I have friends who have attended this in NY, and it’s the real thing. They’ve shared that their son would never be able to attend an entire show unless it was in this kind of format. Makes me happy too, and although I’ve only been doing the autism gig for eleven years, I think generally things have gotten better too!

— added by kim mccafferty on Wednesday, October 1, 2014 at 1:13 pm

This made me very happy! But Nat cannot be 24 years old? Impossible;)

Ben will be a teenager this next year and he was in early childhood when I first read MPWA (it has forever changed my world-thank you).

Thanks for continuing to share.


— added by Molly on Monday, October 6, 2014 at 8:27 pm

Aw, Molly. You’re sweet and I’m glad you still read me.
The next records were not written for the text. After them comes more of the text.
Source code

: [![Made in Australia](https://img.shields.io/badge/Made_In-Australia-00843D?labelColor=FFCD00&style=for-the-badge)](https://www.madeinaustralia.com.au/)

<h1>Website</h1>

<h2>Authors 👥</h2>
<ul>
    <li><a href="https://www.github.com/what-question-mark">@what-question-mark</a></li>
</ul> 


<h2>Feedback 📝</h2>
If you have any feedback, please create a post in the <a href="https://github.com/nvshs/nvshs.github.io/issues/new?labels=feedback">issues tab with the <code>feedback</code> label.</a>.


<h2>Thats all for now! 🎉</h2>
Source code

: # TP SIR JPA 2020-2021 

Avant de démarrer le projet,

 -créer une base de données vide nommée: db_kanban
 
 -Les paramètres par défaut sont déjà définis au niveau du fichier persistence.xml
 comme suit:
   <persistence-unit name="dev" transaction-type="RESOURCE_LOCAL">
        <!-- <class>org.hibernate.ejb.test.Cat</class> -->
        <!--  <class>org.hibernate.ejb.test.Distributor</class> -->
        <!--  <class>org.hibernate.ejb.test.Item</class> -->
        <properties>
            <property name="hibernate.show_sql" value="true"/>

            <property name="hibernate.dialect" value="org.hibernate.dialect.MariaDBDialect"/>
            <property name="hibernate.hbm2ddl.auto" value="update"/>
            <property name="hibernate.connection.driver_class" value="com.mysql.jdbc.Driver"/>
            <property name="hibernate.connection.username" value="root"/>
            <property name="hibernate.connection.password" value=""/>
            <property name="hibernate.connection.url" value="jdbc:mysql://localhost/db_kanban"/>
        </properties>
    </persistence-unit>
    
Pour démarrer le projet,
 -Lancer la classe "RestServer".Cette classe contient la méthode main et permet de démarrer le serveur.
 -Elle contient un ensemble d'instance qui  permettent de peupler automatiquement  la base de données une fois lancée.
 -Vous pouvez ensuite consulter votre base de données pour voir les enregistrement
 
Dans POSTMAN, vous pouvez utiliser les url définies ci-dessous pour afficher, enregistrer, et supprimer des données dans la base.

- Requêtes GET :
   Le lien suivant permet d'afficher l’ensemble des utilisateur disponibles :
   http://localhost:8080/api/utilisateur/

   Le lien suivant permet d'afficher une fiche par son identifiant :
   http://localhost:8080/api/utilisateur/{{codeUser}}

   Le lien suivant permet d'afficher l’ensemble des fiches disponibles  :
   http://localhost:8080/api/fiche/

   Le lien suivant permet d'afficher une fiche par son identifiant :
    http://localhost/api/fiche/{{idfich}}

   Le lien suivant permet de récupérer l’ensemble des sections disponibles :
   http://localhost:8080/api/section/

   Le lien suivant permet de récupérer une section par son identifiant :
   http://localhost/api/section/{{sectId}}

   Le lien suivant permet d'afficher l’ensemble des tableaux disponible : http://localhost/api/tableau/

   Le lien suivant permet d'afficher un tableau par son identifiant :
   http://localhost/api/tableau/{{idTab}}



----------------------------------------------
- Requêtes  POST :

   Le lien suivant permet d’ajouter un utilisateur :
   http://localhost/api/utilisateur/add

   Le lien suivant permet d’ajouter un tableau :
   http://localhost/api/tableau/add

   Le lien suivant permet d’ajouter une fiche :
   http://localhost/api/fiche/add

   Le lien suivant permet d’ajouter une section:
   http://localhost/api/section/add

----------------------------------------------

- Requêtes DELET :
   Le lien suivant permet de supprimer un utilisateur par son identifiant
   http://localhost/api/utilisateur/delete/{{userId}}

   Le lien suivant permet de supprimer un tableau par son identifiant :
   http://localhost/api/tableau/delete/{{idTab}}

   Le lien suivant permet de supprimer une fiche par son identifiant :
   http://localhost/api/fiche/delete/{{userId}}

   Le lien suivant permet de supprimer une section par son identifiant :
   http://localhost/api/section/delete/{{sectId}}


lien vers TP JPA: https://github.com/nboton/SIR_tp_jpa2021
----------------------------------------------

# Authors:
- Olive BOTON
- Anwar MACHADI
— added by Susan Senator on Monday, October 6, 2014 at 11:02 pm

When we lived in NYC, I kept hoping we’d get to attend a TDF production. Sadly the tickets to shows I wanted to bring Teo to (considerably cheaper than for regular shows) always sold out within an hour of going live. It’s a really great program, though, which is why I have fingers crossed we’ll get to live in NYC again some day.